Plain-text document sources
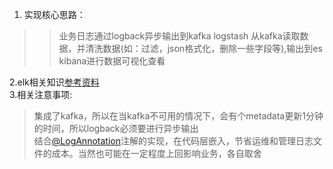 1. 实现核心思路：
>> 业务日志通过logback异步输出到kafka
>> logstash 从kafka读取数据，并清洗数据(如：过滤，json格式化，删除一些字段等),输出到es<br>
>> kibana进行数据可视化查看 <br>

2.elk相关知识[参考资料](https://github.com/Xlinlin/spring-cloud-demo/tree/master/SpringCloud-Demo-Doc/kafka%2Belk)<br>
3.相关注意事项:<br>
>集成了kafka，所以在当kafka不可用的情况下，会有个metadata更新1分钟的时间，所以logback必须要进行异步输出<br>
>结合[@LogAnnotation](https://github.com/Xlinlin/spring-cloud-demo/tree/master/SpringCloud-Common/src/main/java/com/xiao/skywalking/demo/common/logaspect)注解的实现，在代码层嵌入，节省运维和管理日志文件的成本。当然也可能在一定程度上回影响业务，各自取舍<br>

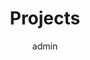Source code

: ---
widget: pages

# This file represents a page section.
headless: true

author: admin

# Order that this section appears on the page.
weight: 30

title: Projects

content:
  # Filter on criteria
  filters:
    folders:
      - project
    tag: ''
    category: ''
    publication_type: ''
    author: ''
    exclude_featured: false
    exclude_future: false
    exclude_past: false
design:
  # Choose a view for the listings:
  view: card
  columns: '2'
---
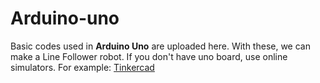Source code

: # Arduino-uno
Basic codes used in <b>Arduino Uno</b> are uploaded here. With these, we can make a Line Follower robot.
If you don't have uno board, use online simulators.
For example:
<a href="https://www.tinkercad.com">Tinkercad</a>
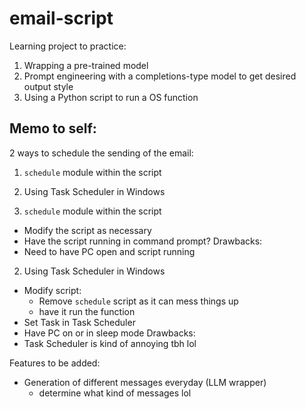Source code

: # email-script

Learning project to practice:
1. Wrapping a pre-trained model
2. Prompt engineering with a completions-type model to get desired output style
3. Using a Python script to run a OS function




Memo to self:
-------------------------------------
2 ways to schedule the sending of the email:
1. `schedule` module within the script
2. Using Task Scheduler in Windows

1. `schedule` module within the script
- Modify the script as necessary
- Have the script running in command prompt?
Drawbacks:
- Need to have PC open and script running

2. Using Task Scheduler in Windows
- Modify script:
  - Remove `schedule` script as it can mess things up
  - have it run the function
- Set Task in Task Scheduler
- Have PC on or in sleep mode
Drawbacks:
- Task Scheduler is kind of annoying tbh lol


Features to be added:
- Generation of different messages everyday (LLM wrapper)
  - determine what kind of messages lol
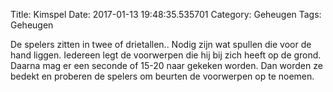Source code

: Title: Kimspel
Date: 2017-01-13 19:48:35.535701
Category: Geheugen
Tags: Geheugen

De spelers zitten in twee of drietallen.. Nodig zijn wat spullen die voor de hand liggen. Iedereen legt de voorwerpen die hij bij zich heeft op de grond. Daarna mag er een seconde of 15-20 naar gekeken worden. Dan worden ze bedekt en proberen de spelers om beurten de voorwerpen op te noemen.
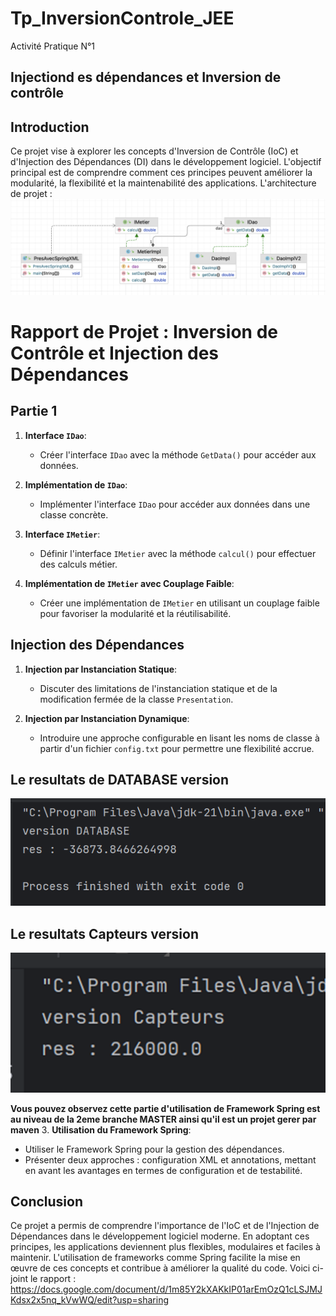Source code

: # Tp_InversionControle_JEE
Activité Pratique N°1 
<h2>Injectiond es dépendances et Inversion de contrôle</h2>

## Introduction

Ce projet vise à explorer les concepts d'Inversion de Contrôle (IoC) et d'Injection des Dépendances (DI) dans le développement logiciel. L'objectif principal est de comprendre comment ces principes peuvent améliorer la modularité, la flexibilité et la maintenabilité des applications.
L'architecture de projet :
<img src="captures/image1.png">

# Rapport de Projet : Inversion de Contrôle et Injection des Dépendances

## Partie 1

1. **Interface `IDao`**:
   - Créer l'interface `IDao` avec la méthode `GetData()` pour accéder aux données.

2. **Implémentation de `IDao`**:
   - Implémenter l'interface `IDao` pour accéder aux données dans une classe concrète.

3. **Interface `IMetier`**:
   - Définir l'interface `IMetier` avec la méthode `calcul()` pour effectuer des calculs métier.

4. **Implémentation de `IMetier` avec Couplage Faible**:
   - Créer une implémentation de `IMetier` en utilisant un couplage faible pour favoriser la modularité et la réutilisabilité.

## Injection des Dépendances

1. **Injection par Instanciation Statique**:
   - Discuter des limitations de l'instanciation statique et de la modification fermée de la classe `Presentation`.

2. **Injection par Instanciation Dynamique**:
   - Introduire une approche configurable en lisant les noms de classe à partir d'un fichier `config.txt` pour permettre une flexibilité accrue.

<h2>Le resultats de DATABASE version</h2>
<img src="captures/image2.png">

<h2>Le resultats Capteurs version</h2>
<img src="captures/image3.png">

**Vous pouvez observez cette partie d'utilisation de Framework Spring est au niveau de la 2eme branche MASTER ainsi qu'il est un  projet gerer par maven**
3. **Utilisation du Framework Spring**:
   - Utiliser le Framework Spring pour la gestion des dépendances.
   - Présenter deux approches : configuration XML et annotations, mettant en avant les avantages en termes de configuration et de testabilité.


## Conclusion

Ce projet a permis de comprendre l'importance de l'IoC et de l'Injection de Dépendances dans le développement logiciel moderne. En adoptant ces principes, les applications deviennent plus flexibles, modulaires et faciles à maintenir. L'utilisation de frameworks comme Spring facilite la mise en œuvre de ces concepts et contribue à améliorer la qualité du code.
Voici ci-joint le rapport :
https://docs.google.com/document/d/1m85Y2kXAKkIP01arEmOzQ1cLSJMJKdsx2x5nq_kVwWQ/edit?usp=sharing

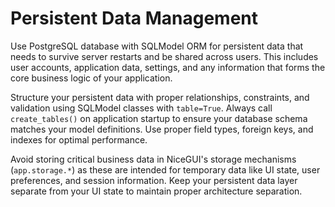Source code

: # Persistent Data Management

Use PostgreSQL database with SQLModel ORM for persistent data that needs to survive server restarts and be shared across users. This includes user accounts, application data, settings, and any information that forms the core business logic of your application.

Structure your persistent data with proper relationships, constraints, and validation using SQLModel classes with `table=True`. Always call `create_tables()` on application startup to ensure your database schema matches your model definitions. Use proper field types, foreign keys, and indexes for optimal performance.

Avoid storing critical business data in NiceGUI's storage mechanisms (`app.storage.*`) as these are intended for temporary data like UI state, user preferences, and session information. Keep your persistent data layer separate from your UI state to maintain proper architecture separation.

> [Requirement]:
Find every line of the data above that holds the word "running", then state how many there are and nothing else.

> [Written solution]:
2